You are viewing a plain text version of this content. The canonical link for it is here.
Posted to commits@hudi.apache.org by yi...@apache.org on 2023/02/02 09:23:49 UTC

[hudi] 07/08: [HUDI-5676] Fix BigQuerySyncTool standalone mode (#7816)

This is an automated email from the ASF dual-hosted git repository.

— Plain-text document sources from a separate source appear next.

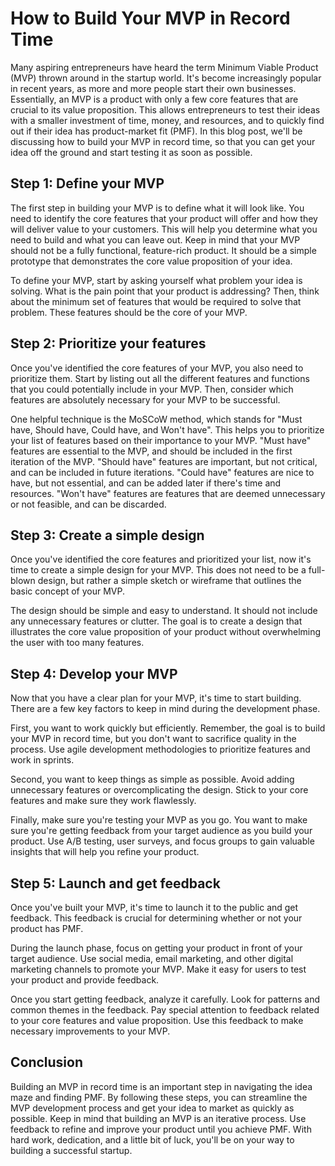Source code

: # How to Build Your MVP in Record Time

Many aspiring entrepreneurs have heard the term Minimum Viable Product (MVP) thrown around in the startup world. It's become increasingly popular in recent years, as more and more people start their own businesses. Essentially, an MVP is a product with only a few core features that are crucial to its value proposition. This allows entrepreneurs to test their ideas with a smaller investment of time, money, and resources, and to quickly find out if their idea has product-market fit (PMF). In this blog post, we'll be discussing how to build your MVP in record time, so that you can get your idea off the ground and start testing it as soon as possible.

## Step 1: Define your MVP

The first step in building your MVP is to define what it will look like. You need to identify the core features that your product will offer and how they will deliver value to your customers. This will help you determine what you need to build and what you can leave out. Keep in mind that your MVP should not be a fully functional, feature-rich product. It should be a simple prototype that demonstrates the core value proposition of your idea.

To define your MVP, start by asking yourself what problem your idea is solving. What is the pain point that your product is addressing? Then, think about the minimum set of features that would be required to solve that problem. These features should be the core of your MVP.

## Step 2: Prioritize your features

Once you've identified the core features of your MVP, you also need to prioritize them. Start by listing out all the different features and functions that you could potentially include in your MVP. Then, consider which features are absolutely necessary for your MVP to be successful.

One helpful technique is the MoSCoW method, which stands for "Must have, Should have, Could have, and Won't have". This helps you to prioritize your list of features based on their importance to your MVP. "Must have" features are essential to the MVP, and should be included in the first iteration of the MVP. "Should have" features are important, but not critical, and can be included in future iterations. "Could have" features are nice to have, but not essential, and can be added later if there's time and resources. "Won't have" features are features that are deemed unnecessary or not feasible, and can be discarded.

## Step 3: Create a simple design

Once you've identified the core features and prioritized your list, now it's time to create a simple design for your MVP. This does not need to be a full-blown design, but rather a simple sketch or wireframe that outlines the basic concept of your MVP.

The design should be simple and easy to understand. It should not include any unnecessary features or clutter. The goal is to create a design that illustrates the core value proposition of your product without overwhelming the user with too many features.

## Step 4: Develop your MVP

Now that you have a clear plan for your MVP, it's time to start building. There are a few key factors to keep in mind during the development phase.

First, you want to work quickly but efficiently. Remember, the goal is to build your MVP in record time, but you don't want to sacrifice quality in the process. Use agile development methodologies to prioritize features and work in sprints.

Second, you want to keep things as simple as possible. Avoid adding unnecessary features or overcomplicating the design. Stick to your core features and make sure they work flawlessly.

Finally, make sure you're testing your MVP as you go. You want to make sure you're getting feedback from your target audience as you build your product. Use A/B testing, user surveys, and focus groups to gain valuable insights that will help you refine your product.

## Step 5: Launch and get feedback

Once you've built your MVP, it's time to launch it to the public and get feedback. This feedback is crucial for determining whether or not your product has PMF.

During the launch phase, focus on getting your product in front of your target audience. Use social media, email marketing, and other digital marketing channels to promote your MVP. Make it easy for users to test your product and provide feedback.

Once you start getting feedback, analyze it carefully. Look for patterns and common themes in the feedback. Pay special attention to feedback related to your core features and value proposition. Use this feedback to make necessary improvements to your MVP.

## Conclusion

Building an MVP in record time is an important step in navigating the idea maze and finding PMF. By following these steps, you can streamline the MVP development process and get your idea to market as quickly as possible. Keep in mind that building an MVP is an iterative process. Use feedback to refine and improve your product until you achieve PMF. With hard work, dedication, and a little bit of luck, you'll be on your way to building a successful startup.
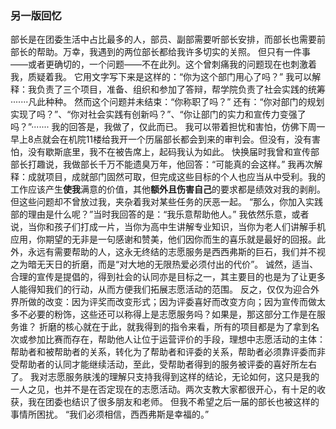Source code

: ﻿### 另一版回忆

部长是在团委生活中占比最多的人，部员、副部需要听部长安排，而部长也需要前部长的帮助。万幸，我遇到的两位部长都给我许多切实的关照。
但只有一件事——或者更确切的，一个问题——不在此列。这个曾刺痛我的问题现在也刺激着我，质疑着我。
它用文字写下来是这样的：“你为这个部门用心了吗？”
我可以解释：我负责了三个项目，准备、组织和参加了答辩，帮学院负责了社会实践的统筹·······凡此种种。
然而这个问题并未结束：“你称职了吗？”
还有：“你对部门的规划实现了吗？”、“你对社会实践有创新吗？”、“你让部门的实力和宣传力变强了吗？”·······
我的回答是，我做了，仅此而已。
我可以带着担忧和害怕，仿佛下周一早上8点就会在机院11楼给我开一个历届部长都会到来的审判会。但没有，没有害怕，没有歇斯底里，我不在被告席上，起码我认为如此。
快换届时我曾和宣传部部长打趣说，我做部长千万不能遗臭万年，他回答：“可能真的会这样。”
我再次解释：成就项目，成就部门固然可取，但完成这些目标的个人也应当从中受利。我的工作应该产生**使我**满意的价值，其他**额外且伤害自己**的要求都是绩效对我的剥削。
但这些问题却不曾放过我，夹杂着我对某些任务的厌恶一起。
“那么，你加入实践部的理由是什么呢？”当时我回答的是：“我乐意帮助他人。”
我依然乐意，或者说，当你和孩子们打成一片，当你为高中生讲解专业知识，当你为老人们讲解手机应用，你期望的无非是一句感谢和赞美，他们因你而生的喜乐就是最好的回报。此外，永远有需要帮助的人，这永无终结的志愿服务是西西弗斯的巨石，我们并不视之为暗无天日的折磨，而是“对大地的无限热爱必须付出的代价”。
诚然，适当、合理的宣传是提倡的，得到社会的认同亦是目标之一，其主要目的也是为了让更多人能得知我们的行动，从而方便我们拓展志愿活动的范围。
反之，仅仅为迎合外界所做的改变：因为评奖而改变形式；因为评委喜好而改变方向；因为宣传而做太多不必要的粉饰，这些还可以称得上是志愿服务吗？如果是，那这部分工作是在服务谁？
折磨的核心就在于此，就我得到的指令来看，所有的项目都是为了拿到名次或参加比赛而存在，帮助他人让位于运营评价的手段，理想中志愿活动的主体：帮助者和被帮助者的关系，转化为了帮助者和评委的关系，帮助者必须靠评委而非受帮助者的认同才能继续活动，至此，受帮助者得到的服务被评委的喜好所左右了。
我对志愿服务肤浅的理解只支持我得到这样的结论，无论如何，这只是我的一人之见，也并不是在否定现在的志愿活动。两次支教大家都很开心，有十足的收获，我在团委也结识了很多朋友和老师。
但我不希望之后一届的部长也被这样的事情所困扰。
“我们必须相信，西西弗斯是幸福的。”
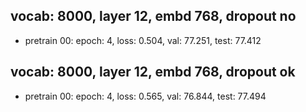 ## vocab: 8000, layer 12, embd 768, dropout no
- pretrain 00: epoch: 4, loss: 0.504, val: 77.251, test: 77.412


## vocab: 8000, layer 12, embd 768, dropout ok
- pretrain 00: epoch: 4, loss: 0.565, val: 76.844, test: 77.494
 



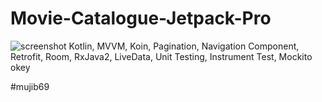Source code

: # Movie-Catalogue-Jetpack-Pro
![screenshot](https://www.fahram.com/photos/shares/portfolio/Android/dicoding-android-expert.png)
Kotlin, MVVM, Koin, Pagination, Navigation Component, Retrofit, Room, RxJava2, LiveData, Unit Testing, Instrument Test, Mockito 
okey

#mujib69
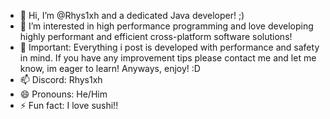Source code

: - 👋 Hi, I’m @Rhys1xh and a dedicated Java developer! ;)
- 👀 I’m interested in high performance programming and love developing highly performant and efficient cross-platform software solutions!
- 🌱 Important: Everything i post is developed with performance and safety in mind. If you have any improvement tips please contact me and let me know, im eager to learn! Anyways, enjoy! :D
- 📫 Discord: Rhys1xh
- 😄 Pronouns: He/Him
- ⚡ Fun fact: I love sushi!!


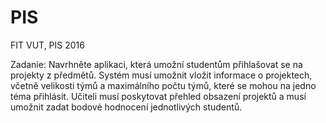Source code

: # PIS
FIT VUT, PIS 2016

Zadanie:
Navrhněte aplikaci, která umožní studentům přihlašovat se na projekty z předmětů. Systém musí umožnit vložit informace o projektech, včetně velikosti týmů a maximálního počtu týmů, které se mohou na jedno téma přihlásit. Učiteli musí poskytovat přehled obsazení projektů a musí umožnit zadat bodové hodnocení jednotlivých studentů.
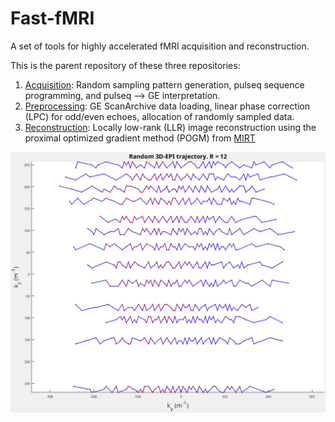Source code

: # Fast-fMRI
A set of tools for highly accelerated fMRI acquisition and reconstruction.

This is the parent repository of these three repositories:
1. [Acquisition](https://github.com/rextlfung/rand3depi): Random sampling pattern generation, pulseq sequence programming, and pulseq --> GE interpretation.
2. [Preprocessing](https://github.com/rextlfung/fmri-prep): GE ScanArchive data loading, linear phase correction (LPC) for odd/even echoes, allocation of randomly sampled data.
3. [Reconstruction](https://github.com/rextlfung/fmri-recon): Locally low-rank (LLR) image reconstruction using the proximal optimized gradient method (POGM) from [MIRT](https://github.com/JeffFessler/MIRT.jl)

![preview of random 3D-EPI trajectory](https://github.com/rextlfung/Fast-fMRI/blob/main/logo.png)
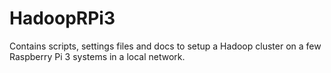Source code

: # HadoopRPi3
Contains scripts, settings files and docs to setup a Hadoop cluster on a few Raspberry Pi 3 systems in a local network.
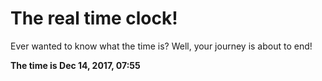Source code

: # The real time clock!

Ever wanted to know what the time is? Well, your journey is about to end!

**The time is Dec 14, 2017, 07:55**
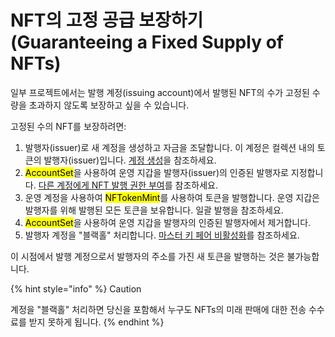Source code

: # NFT의 고정 공급 보장하기(Guaranteeing a Fixed Supply of NFTs)

일부 프로젝트에서는 발행 계정(issuing account)에서 발행된 NFT의 수가 고정된 수량을 초과하지 않도록 보장하고 싶을 수 있습니다.

고정된 수의 NFT를 보장하려면:

1. 발행자(issuer)로 새 계정을 생성하고 자금을 조달합니다. 이 계정은 컬렉션 내의 토큰의 발행자(issuer)입니다. [계정 생성](../../undefined-2/)을 참조하세요.
2. <mark style="background-color:yellow;">AccountSet</mark>을 사용하여 운영 지갑을 발행자(issuer)의 인증된 발행자로 지정합니다. [다른 계정에게 NFT 발행 권한 부여](nft.md)를 참조하세요.
3. 운영 계정을 사용하여 <mark style="background-color:yellow;">NFTokenMint</mark>를 사용하여 토큰을 발행합니다. 운영 지갑은 발행자를 위해 발행된 모든 토큰을 보유합니다. 일괄 발행을 참조하세요.
4. <mark style="background-color:yellow;">AccountSet</mark>을 사용하여 운영 지갑을 발행자의 인증된 발행자에서 제거합니다.
5. 발행자 계정을 "블랙홀" 처리합니다. [마스터 키 페어 비활성화](../../../tutorials/undefined-3/undefined-2.md)를 참조하세요.

이 시점에서 발행 계정으로서 발행자의 주소를 가진 새 토큰을 발행하는 것은 불가능합니다.

{% hint style="info" %}
Caution

계정을 "블랙홀" 처리하면 당신을 포함해서 누구도 NFTs의 미래 판매에 대한 전송 수수료를 받지 못하게 됩니다.
{% endhint %}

yihua pushed a commit to branch release-0.13.0
in repository https://gitbox.apache.org/repos/asf/hudi.git

commit c487ee428d5a639655a5a48b45ce4507d45c34a3
Author: Shiyan Xu <27...@users.noreply.github.com>
AuthorDate: Thu Feb 2 00:39:28 2023 -0600

    [HUDI-5676] Fix BigQuerySyncTool standalone mode (#7816)
---
 .../hudi/gcp/bigquery/BigQuerySyncConfig.java      | 38 ++++--------
 .../gcp/bigquery/TestBigQuerySyncToolArgs.java     | 70 ++++++++++++++++++++++
 packaging/hudi-gcp-bundle/pom.xml                  |  8 ++-
 3 files changed, 90 insertions(+), 26 deletions(-)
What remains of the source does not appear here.